I at least am contrasting
> [running a relay being cheap and easy] wasn't asserted anywhere
With
> I recall posts of people running their own relays on RPi4s with NVMe drives
I would absolutely consider software I can host at home, on a RPi, cheap and easy to self-host. That's the assertion that's being called out here. Bluesky's relays do not scale down easily, and are difficult and expensive to host
> I would absolutely consider software I can host at home, on a RPi, cheap and easy to self-host.
That's expensive and difficult compared to running a PDS or appview (either of which can run with a tiny fraction of even an RPi's resources), which is exactly what I said. And to reiterate: an RPi4 with an NVMe SSD is very far off from something that's production-ready and suitable for public use. You can run your own relay, but it's probably not going to handle 30+ million users like Bluesky's relay does, or like Free Our Feeds' "second relay" presumably seeks to do.

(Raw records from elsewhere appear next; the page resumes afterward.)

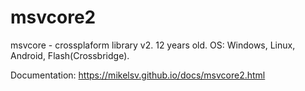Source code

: # msvcore2
msvcore - crossplaform library v2. 12 years old. OS: Windows, Linux, Android, Flash(Crossbridge).

Documentation: https://mikelsv.github.io/docs/msvcore2.html


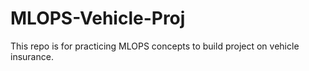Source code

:# MLOPS-Vehicle-Proj
This repo is for practicing MLOPS concepts to build project on vehicle insurance.
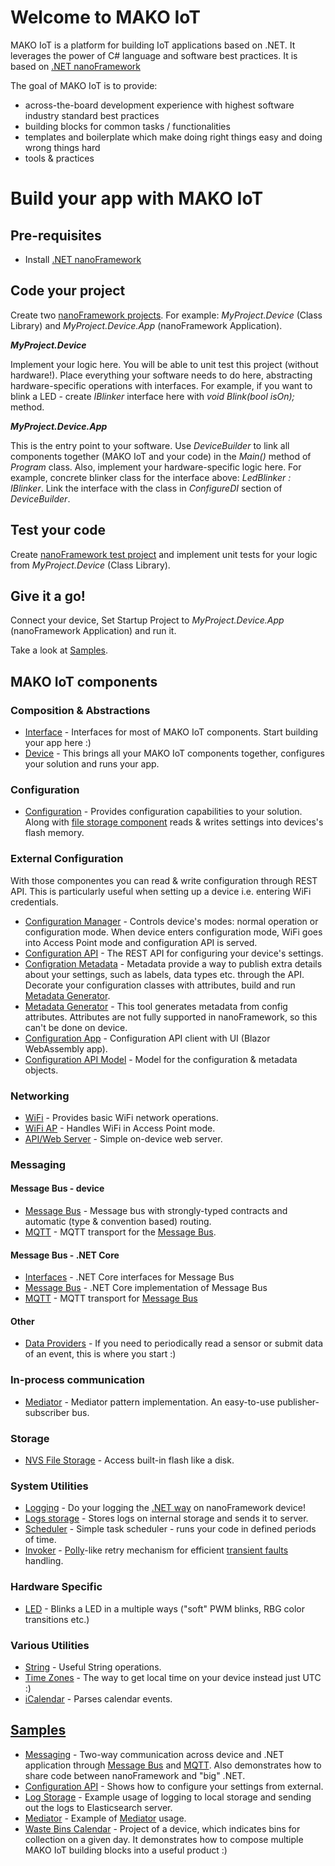 # Welcome to MAKO IoT
MAKO IoT is a platform for building IoT applications based on .NET. It leverages the power of C# language and software best practices. It is based on [.NET nanoFramework](https://www.nanoframework.net/)

The goal of MAKO IoT is to provide:
* across-the-board development experience with highest software industry standard best practices
* building blocks for common tasks / functionalities
* templates and boilerplate which make doing right things easy and doing wrong things hard
* tools & practices

# Build your app with MAKO IoT

## Pre-requisites
- Install [.NET nanoFramework](https://docs.nanoframework.net/content/getting-started-guides/index.html)

## Code your project
Create two [nanoFramework projects](https://docs.nanoframework.net/content/getting-started-guides/index.html). For example: _MyProject.Device_ (Class Library) and _MyProject.Device.App_ (nanoFramework Application).

**_MyProject.Device_**

Implement your logic here. You will be able to unit test this project (without hardware!). Place everything your software needs to do here, abstracting hardware-specific operations with interfaces. For example, if you want to blink a LED - create _IBlinker_ interface here with _void Blink(bool isOn);_ method.

**_MyProject.Device.App_**

This is the entry point to your software. Use _DeviceBuilder_ to link all components together (MAKO IoT and your code) in the _Main()_ method of _Program_ class. Also, implement your hardware-specific logic here. For example, concrete blinker class for the interface above: _LedBlinker : IBlinker_. Link the interface with the class in _ConfigureDI_ section of _DeviceBuilder_.

## Test your code
Create [nanoFramework test project](https://docs.nanoframework.net/content/unit-test/index.html) and implement unit tests for your logic from _MyProject.Device_ (Class Library).

## Give it a go!
Connect your device, Set Startup Project to _MyProject.Device.App_ (nanoFramework Application) and run it. 



Take a look at [Samples](https://github.com/CShark-Hub/Mako-IoT.Samples).

## MAKO IoT components

### Composition & Abstractions
- [Interface](https://github.com/CShark-Hub/Mako-IoT.Device.Services.Interface) - Interfaces for most of MAKO IoT components. Start building your app here :)
- [Device](https://github.com/CShark-Hub/Mako-IoT.Device) - This brings all your MAKO IoT components together, configures your solution and runs your app.

### Configuration
- [Configuration](https://github.com/CShark-Hub/Mako-IoT.Device.Services.Configuration) - Provides configuration capabilities to your solution. Along with [file storage component](https://github.com/CShark-Hub/Mako-IoT.Device.Services.FileStorage) reads & writes settings into devices's flash memory.

### External Configuration
With those componentes you can read & write configuration through REST API. This is particularly useful when setting up a device i.e. entering WiFi credentials.
- [Configuration Manager](https://github.com/CShark-Hub/Mako-IoT.Device.Services.ConfigurationManager) - Controls device's modes: normal operation or configuration mode. When device enters configuration mode, WiFi goes into Access Point mode and configuration API is served.
- [Configuration API](https://github.com/CShark-Hub/Mako-IoT.Device.Services.ConfigurationApi) - The REST API for configuring your device's settings.
- [Configration Metadata](https://github.com/CShark-Hub/Mako-IoT.Device.Services.Configuration.Metadata) - Metadata provide a way to publish extra details about your settings, such as labels, data types etc. through the API. Decorate your configuration classes with attributes, build and run [Metadata Generator](https://github.com/CShark-Hub/Mako-IoT.Core.Configuration.MetadataGenerator).
- [Metadata Generator](https://github.com/CShark-Hub/Mako-IoT.Core.Configuration.MetadataGenerator) - This tool generates metadata from config attributes. Attributes are not fully supported in nanoFramework, so this can't be done on device.
- [Configuration App](https://github.com/CShark-Hub/Mako-IoT.Core.Configuration.App.Client) - Configuration API client with UI (Blazor WebAssembly app).
- [Configuration API Model](https://github.com/CShark-Hub/Mako-IoT.ConfigurationApi.Model) - Model for the configuration & metadata objects.

### Networking
- [WiFi](https://github.com/CShark-Hub/Mako-IoT.Device.Services.WiFi) - Provides basic WiFi network operations.
- [WiFi AP](https://github.com/CShark-Hub/Mako-IoT.Device.Services.WiFi.AP) - Handles WiFi in Access Point mode.
- [API/Web Server](https://github.com/CShark-Hub/Mako-IoT.Device.Services.Server) - Simple on-device web server.

### Messaging
#### Message Bus - device
- [Message Bus](https://github.com/CShark-Hub/Mako-IoT.Device.Services.Messaging) - Message bus with strongly-typed contracts and automatic (type & convention based) routing.
- [MQTT](https://github.com/CShark-Hub/Mako-IoT.Device.Services.Mqtt) - MQTT transport for the [Message Bus](https://github.com/CShark-Hub/Mako-IoT.Device.Services.Messaging).
#### Message Bus - .NET Core
- [Interfaces](https://github.com/CShark-Hub/Mako-IoT.Core.Services.Interface) - .NET Core interfaces for Message Bus
- [Message Bus](https://github.com/CShark-Hub/Mako-IoT.Core.Services.Messaging) - .NET Core implementation of Message Bus
- [MQTT](https://github.com/CShark-Hub/Mako-IoT.Core.Services.Mqtt) - MQTT transport for [Message Bus](https://github.com/CShark-Hub/Mako-IoT.Core.Services.Messaging)
#### Other
- [Data Providers](https://github.com/CShark-Hub/Mako-IoT.Device.Services.DataProviders) - If you need to periodically read a sensor or submit data of an event, this is where you start :)

### In-process communication
- [Mediator](https://github.com/CShark-Hub/Mako-IoT.Device.Services.Mediator) - Mediator pattern implementation. An easy-to-use publisher-subscriber bus.

### Storage
- [NVS File Storage](https://github.com/CShark-Hub/Mako-IoT.Device.Services.FileStorage) - Access built-in flash like a disk.

### System Utilities
- [Logging](https://github.com/CShark-Hub/Mako-IoT.Device.Services.Logging) - Do your logging the [.NET way](https://learn.microsoft.com/en-us/dotnet/api/microsoft.extensions.logging.ilogger?view=dotnet-plat-ext-7.0) on nanoFramework device!
- [Logs storage](https://github.com/CShark-Hub/Mako-IoT.Device.Services.Logging.Storage) - Stores logs on internal storage and sends it to server.
- [Scheduler](https://github.com/CShark-Hub/Mako-IoT.Device.Services.Scheduler) - Simple task scheduler - runs your code in defined periods of time.
- [Invoker](https://github.com/CShark-Hub/Mako-IoT.Device.Utilities.Invoker) - [Polly](https://github.com/App-vNext/Polly)-like retry mechanism for efficient [transient faults](https://learn.microsoft.com/en-us/azure/architecture/best-practices/transient-faults) handling.

### Hardware Specific
- [LED](https://github.com/CShark-Hub/Mako-IoT.Device.Displays.Led) - Blinks a LED in a multiple ways ("soft" PWM blinks, RBG color transitions etc.)

### Various Utilities
- [String](https://github.com/CShark-Hub/Mako-IoT.String) - Useful String operations.
- [Time Zones](https://github.com/CShark-Hub/Mako-IoT.TimeZones) - The way to get local time on your device instead just UTC :)
- [iCalendar](https://github.com/CShark-Hub/Mako-IoT.ICalParser) - Parses calendar events.

## [Samples](https://github.com/CShark-Hub/Mako-IoT.Samples)
- [Messaging](https://github.com/CShark-Hub/Mako-IoT.Device.Samples/tree/main/Messaging) - Two-way communication across device and .NET application through [Message Bus](https://github.com/CShark-Hub/Mako-IoT.Device.Services.Messaging) and [MQTT](https://github.com/CShark-Hub/Mako-IoT.Device.Services.Mqtt). Also demonstrates how to share code between nanoFramework and "big" .NET.
- [Configuration API](https://github.com/CShark-Hub/Mako-IoT.Samples/tree/main/ConfigurationAPI) - Shows how to configure your settings from external.
- [Log Storage](https://github.com/CShark-Hub/Mako-IoT.Samples/tree/main/LogStorage) - Example usage of logging to local storage and sending out the logs to Elasticsearch server.
- [Mediator](https://github.com/CShark-Hub/Mako-IoT.Samples/tree/main/Mediator) - Example of [Mediator](https://github.com/CShark-Hub/Mako-IoT.Device.Services.Mediator) usage.
- [Waste Bins Calendar](https://github.com/CShark-Hub/Mako-IoT.Samples/tree/main/WasteBinsCalendar) - Project of a device, which indicates bins for collection on a given day. It demonstrates how to compose multiple MAKO IoT building blocks into a useful product :)


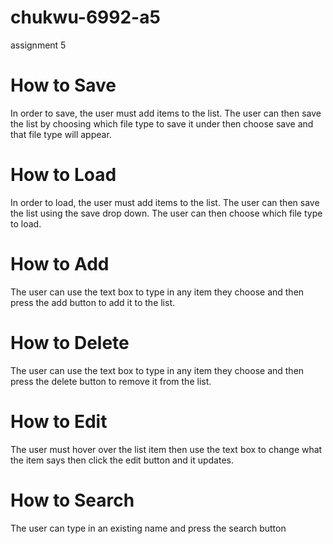 # chukwu-6992-a5
assignment 5
# How to Save
In order to save, the user must add items to the list. The user can then save the list by choosing which file type to save it under then choose save and that file type will appear.

# How to Load
In order to load, the user must add items to the list. The user can then save the list using the save drop down. The user can then choose which file type to load.

# How to Add
The user can use the text box to type in any item they choose and then press the add button to add it to the list.

# How to Delete
The user can use the text box to type in any item they choose and then press the delete button to remove it from the list.

# How to Edit
The user must hover over the list item then use the text box to change what the item says then click the edit button and it updates.

# How to Search
The user can type in an existing name and press the search button
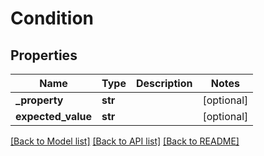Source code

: # Condition

## Properties
Name | Type | Description | Notes
------------ | ------------- | ------------- | -------------
**_property** | **str** |  | [optional] 
**expected_value** | **str** |  | [optional] 

[[Back to Model list]](../README.md#documentation-for-models) [[Back to API list]](../README.md#documentation-for-api-endpoints) [[Back to README]](../README.md)


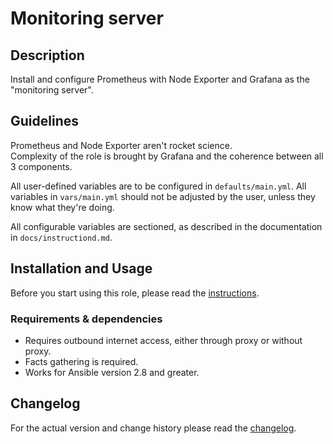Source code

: # Monitoring server

## Description
Install and configure Prometheus with Node Exporter and Grafana as the "monitoring server".

## Guidelines
Prometheus and Node Exporter aren't rocket science.  
Complexity of the role is brought by Grafana and the coherence between all 3 components.

All user-defined variables are to be configured in `defaults/main.yml`.
All variables in `vars/main.yml` should not be adjusted by the user, unless they know what they're doing.

All configurable variables are sectioned, as described in the documentation in `docs/instructiond.md`.

## Installation and Usage
Before you start using this role, please read the [instructions](docs/instructions.md).

### Requirements & dependencies
- Requires outbound internet access, either through proxy or without proxy.
- Facts gathering is required.
- Works for Ansible version 2.8 and greater.

## Changelog
For the actual version and change history please read the [changelog](CHANGELOG.md).

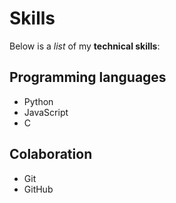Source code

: # Skills

Below is a _list_ of my __technical skills__:

## Programming languages
- Python
- JavaScript
- C

## Colaboration
- Git
- GitHub
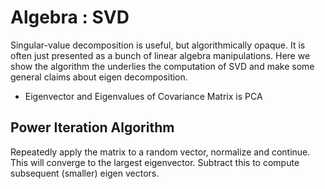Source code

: # Algebra : SVD

Singular-value decomposition is useful, but algorithmically opaque. It is often just presented as a bunch of linear algebra manipulations. Here we show the algorithm the underlies the computation of SVD and make some general claims about eigen decomposition.

- Eigenvector and Eigenvalues of Covariance Matrix is PCA

## Power Iteration Algorithm

Repeatedly apply the matrix to a random vector, normalize and continue. This will converge to the largest eigenvector. Subtract this to compute subsequent (smaller) eigen vectors.

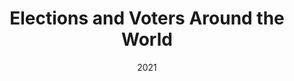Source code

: ---
tags: []
categories: []
title: Elections and Voters Around the World
summary: Some text
date: 2021
type: docs
math: false
tags: Electoral behavior; Electoral systems; Political parties; Campaigns
image:
  caption: 'Brazilian Congress'
---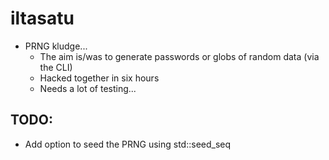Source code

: # iltasatu

- PRNG kludge...
	- The aim is/was to generate passwords or globs of random data (via the CLI)
	- Hacked together in six hours
	- Needs a lot of testing...

## TODO:

- Add option to seed the PRNG using std::seed_seq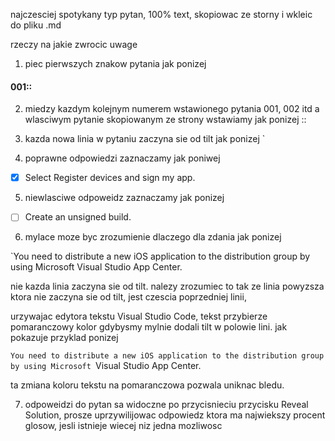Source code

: najczesciej spotykany typ pytan, 100% text, skopiowac ze storny i wkleic do pliku .md

rzeczy na jakie zwrocic uwage 

1. piec pierwszych znakow pytania jak ponizej
#### 001::

2. miedzy kazdym kolejnym numerem wstawionego pytania 001, 002 itd a wlasciwym pytanie skopiowanym ze strony wstawiamy jak ponizej 
::

3. kazda nowa linia w pytaniu zaczyna sie od tilt jak ponizej 
`

4. poprawne odpowiedzi zaznaczamy jak poniwej 
- [x] Select Register devices and sign my app.

5. niewlasciwe odpoweidz zaznaczamy jak ponizej
- [ ] Create an unsigned build.

6. mylace moze byc zrozumienie dlaczego dla zdania jak ponizej 

`You need to distribute a new iOS application to the distribution group by using Microsoft Visual Studio App Center.

nie kazda linia zaczyna sie od tilt. nalezy zrozumiec to tak ze linia powyzsza ktora nie zaczyna sie od tilt, jest czescia poprzedniej linii, 

urzywajac edytora tekstu Visual Studio Code, tekst przybierze pomaranczowy kolor gdybysmy mylnie dodali tilt w polowie lini. jak pokazuje przyklad ponizej

`You need to distribute a new iOS application to the distribution group by using Microsoft `Visual Studio App Center.

ta zmiana koloru tekstu na pomaranczowa pozwala uniknac bledu. 

7. odpoweidzi do pytan sa widoczne po przycisnieciu przycisku Reveal Solution, prosze uprzywilijowac odpowiedz ktora ma najwiekszy procent glosow, jesli istnieje wiecej niz jedna mozliwosc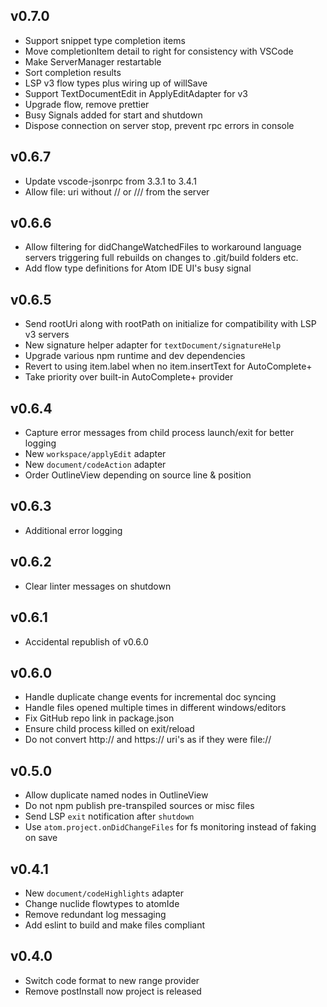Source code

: ## v0.7.0

- Support snippet type completion items
- Move completionItem detail to right for consistency with VSCode
- Make ServerManager restartable
- Sort completion results
- LSP v3 flow types plus wiring up of willSave
- Support TextDocumentEdit in ApplyEditAdapter for v3
- Upgrade flow, remove prettier
- Busy Signals added for start and shutdown
- Dispose connection on server stop, prevent rpc errors in console

## v0.6.7

- Update vscode-jsonrpc from 3.3.1 to 3.4.1
- Allow file: uri without // or /// from the server

## v0.6.6

- Allow filtering for didChangeWatchedFiles to workaround language servers triggering full rebuilds on changes to .git/build folders etc.
- Add flow type definitions for Atom IDE UI's busy signal

## v0.6.5

- Send rootUri along with rootPath on initialize for compatibility with LSP v3 servers
- New signature helper adapter for `textDocument/signatureHelp`
- Upgrade various npm runtime and dev dependencies
- Revert to using item.label when no item.insertText for AutoComplete+
- Take priority over built-in AutoComplete+ provider

## v0.6.4

- Capture error messages from child process launch/exit for better logging
- New `workspace/applyEdit` adapter
- New `document/codeAction` adapter
- Order OutlineView depending on source line & position

## v0.6.3

- Additional error logging

## v0.6.2

- Clear linter messages on shutdown

## v0.6.1

- Accidental republish of v0.6.0

## v0.6.0

- Handle duplicate change events for incremental doc syncing
- Handle files opened multiple times in different windows/editors
- Fix GitHub repo link in package.json
- Ensure child process killed on exit/reload
- Do not convert http:// and https:// uri's as if they were file://

## v0.5.0

- Allow duplicate named nodes in OutlineView
- Do not npm publish pre-transpiled sources or misc files
- Send LSP `exit` notification after `shutdown`
- Use `atom.project.onDidChangeFiles` for fs monitoring instead of faking on save

## v0.4.1

- New `document/codeHighlights` adapter
- Change nuclide flowtypes to atomIde
- Remove redundant log messaging
- Add eslint to build and make files compliant


## v0.4.0

- Switch code format to new range provider
- Remove postInstall now project is released
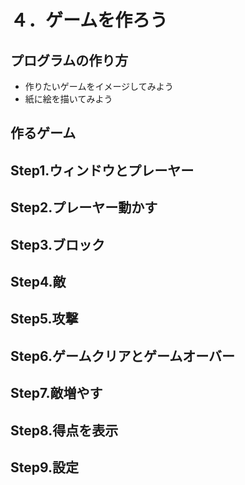# ４．ゲームを作ろう

## プログラムの作り方

* 作りたいゲームをイメージしてみよう
* 紙に絵を描いてみよう



## 作るゲーム

## Step1.ウィンドウとプレーヤー

## Step2.プレーヤー動かす

## Step3.ブロック

## Step4.敵

## Step5.攻撃

## Step6.ゲームクリアとゲームオーバー

## Step7.敵増やす

## Step8.得点を表示

## Step9.設定

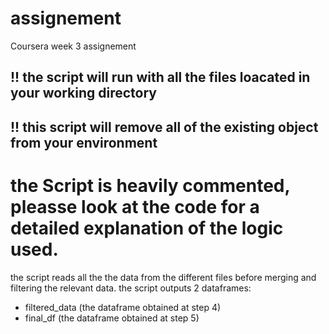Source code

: # assignement
Coursera week 3 assignement

## !! the script will run with all the files loacated in your working directory
## !! this script will remove all of the existing object from your environment

# the Script is heavily commented, pleasse look at the code for a detailed explanation of the logic used.

the script reads all the the data from the different files before merging and filtering the relevant data.
the script outputs 2 dataframes:
- filtered_data (the dataframe obtained at step 4)
- final_df (the dataframe obtained at step 5)


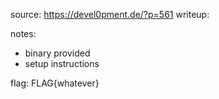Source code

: source: https://devel0pment.de/?p=561
writeup: <url>

notes:
* binary provided
* setup instructions


flag:
FLAG{whatever}


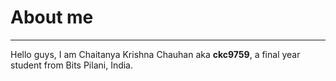 # About me

---

Hello guys, I am Chaitanya Krishna Chauhan aka **ckc9759**, a final year student from Bits Pilani, India.
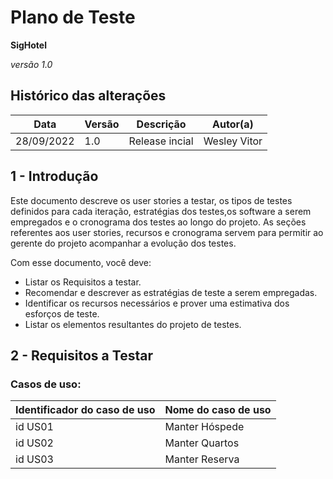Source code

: # Plano de Teste

**SigHotel**

*versão 1.0*

## Histórico das alterações

   Data    | Versão |    Descrição   | Autor(a)
-----------|--------|----------------|-----------------
28/09/2022 |  1.0   | Release incial | Wesley Vitor


## 1 - Introdução

Este documento descreve os user stories a testar, os  tipos de testes definidos para cada iteração, estratégias dos testes,os software a serem empregados e o cronograma dos testes ao longo do projeto. As seções referentes aos user stories, recursos e cronograma servem para permitir ao gerente do projeto acompanhar a evolução dos testes.

Com esse documento, você deve:
- Listar os Requisitos a testar.
- Recomendar e descrever as estratégias de teste a serem empregadas.
- Identificar os recursos necessários e prover uma estimativa dos esforços de teste.
- Listar os elementos resultantes do projeto de testes.

## 2 - Requisitos a Testar

### Casos de uso:

Identificador do caso de uso | Nome do caso de uso
-----------------------------|---------------------
id US01                      |       Manter Hóspede
id US02                      |       Manter Quartos
id US03                      |       Manter Reserva


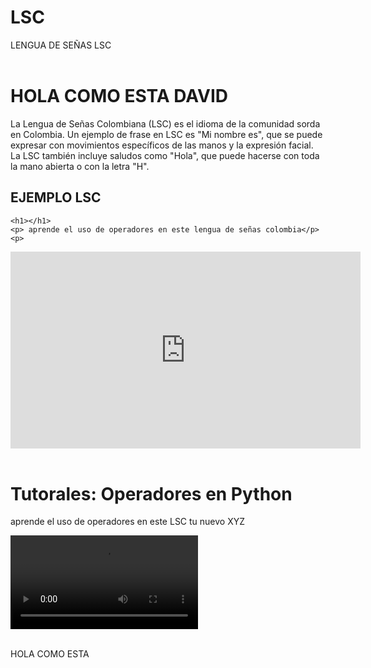 # LSC
LENGUA DE SEÑAS LSC 
<DOCTYPE html>
<html>
      <head>
          <title>Lnegua de señas del colombiano</title>
      </head>
    </body>
<header>
</header>

<h1>HOLA COMO ESTA DAVID</h1>
            <p>
            La Lengua de Señas Colombiana (LSC) es el idioma de la comunidad sorda en Colombia. Un ejemplo de frase en LSC es "Mi nombre es", que se puede expresar con movimientos específicos de las manos y la expresión facial. La LSC también incluye saludos como "Hola", que puede hacerse con toda la mano abierta o con la letra "H". 
            </p>
<main>
<h2>EJEMPLO LSC </h2>

    <h1></h1>
    <p> aprende el uso de operadores en este lengua de señas colombia</p><p>
<div class="video-container">
<iframe width="560" height="315" src="https://www.youtube.com/embed/NunfNnd-T9A?si=p799Tp9iuWxMs0Lj" title="YouTube video player" frameborder="0" allow="accelerometer; autoplay; clipboard-write; encrypted-media; gyroscope; picture-in-picture; web-share" referrerpolicy="strict-origin-when-cross-origin" allowfullscreen></iframe>
<div>
<br>
<div class="video-container">
<h1>Tutorales: Operadores en Python</h1>
<p> aprende el uso de operadores en este LSC tu nuevo XYZ</p>
<video src="DAVID.ANDREY.mp4" type="video/mp4"controls>
 sorpesar mis amigos inviacion cumpleñaos comunindad sorda mi con andrey noevia ! años 36
</video>
<div>
<br>
</main>

<footer>
    <p> HOLA COMO ESTA</p>
    </footer>

</footer>
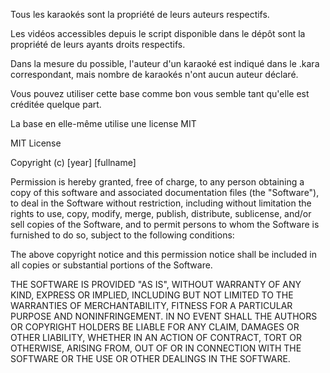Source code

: Tous les karaokés sont la propriété de leurs auteurs respectifs.

Les vidéos accessibles depuis le script disponible dans le dépôt sont la propriété de leurs ayants droits respectifs.

Dans la mesure du possible, l'auteur d'un karaoké est indiqué dans le .kara correspondant, mais nombre de karaokés n'ont aucun auteur déclaré.

Vous pouvez utiliser cette base comme bon vous semble tant qu'elle est créditée quelque part. 

La base en elle-même utilise une license MIT

MIT License

Copyright (c) [year] [fullname]

Permission is hereby granted, free of charge, to any person obtaining a copy
of this software and associated documentation files (the "Software"), to deal
in the Software without restriction, including without limitation the rights
to use, copy, modify, merge, publish, distribute, sublicense, and/or sell
copies of the Software, and to permit persons to whom the Software is
furnished to do so, subject to the following conditions:

The above copyright notice and this permission notice shall be included in all
copies or substantial portions of the Software.

THE SOFTWARE IS PROVIDED "AS IS", WITHOUT WARRANTY OF ANY KIND, EXPRESS OR
IMPLIED, INCLUDING BUT NOT LIMITED TO THE WARRANTIES OF MERCHANTABILITY,
FITNESS FOR A PARTICULAR PURPOSE AND NONINFRINGEMENT. IN NO EVENT SHALL THE
AUTHORS OR COPYRIGHT HOLDERS BE LIABLE FOR ANY CLAIM, DAMAGES OR OTHER
LIABILITY, WHETHER IN AN ACTION OF CONTRACT, TORT OR OTHERWISE, ARISING FROM,
OUT OF OR IN CONNECTION WITH THE SOFTWARE OR THE USE OR OTHER DEALINGS IN THE
SOFTWARE.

- A raspberry pi with a nvme drive costs 200 dollars one time. Are you seriously going to assert that is expensive?
- You don’t understand what a relay does in atproto given the rest of your reply and should look.
> A raspberry pi with a nvme drive costs 200 dollars one time. Are you seriously going to assert that is expensive?
Compared to the hardware required to run a PDS, yes, absolutely. "Expensive" is relative.
And like I've said above, a Raspberry Pi with an NVMe drive is surely a long ways off from Bluesky's own relay. It's good enough for personal needs, not for any sort of production use.
> You don’t understand what a relay does in atproto given the rest of your reply and should look.
I'd appreciate specific corrections, so that I (and anyone else reading these comments) can be better-informed.
(EDIT: my apologies for the previous version of this comment, which might've come across a bit hostile. That ain't my intention.)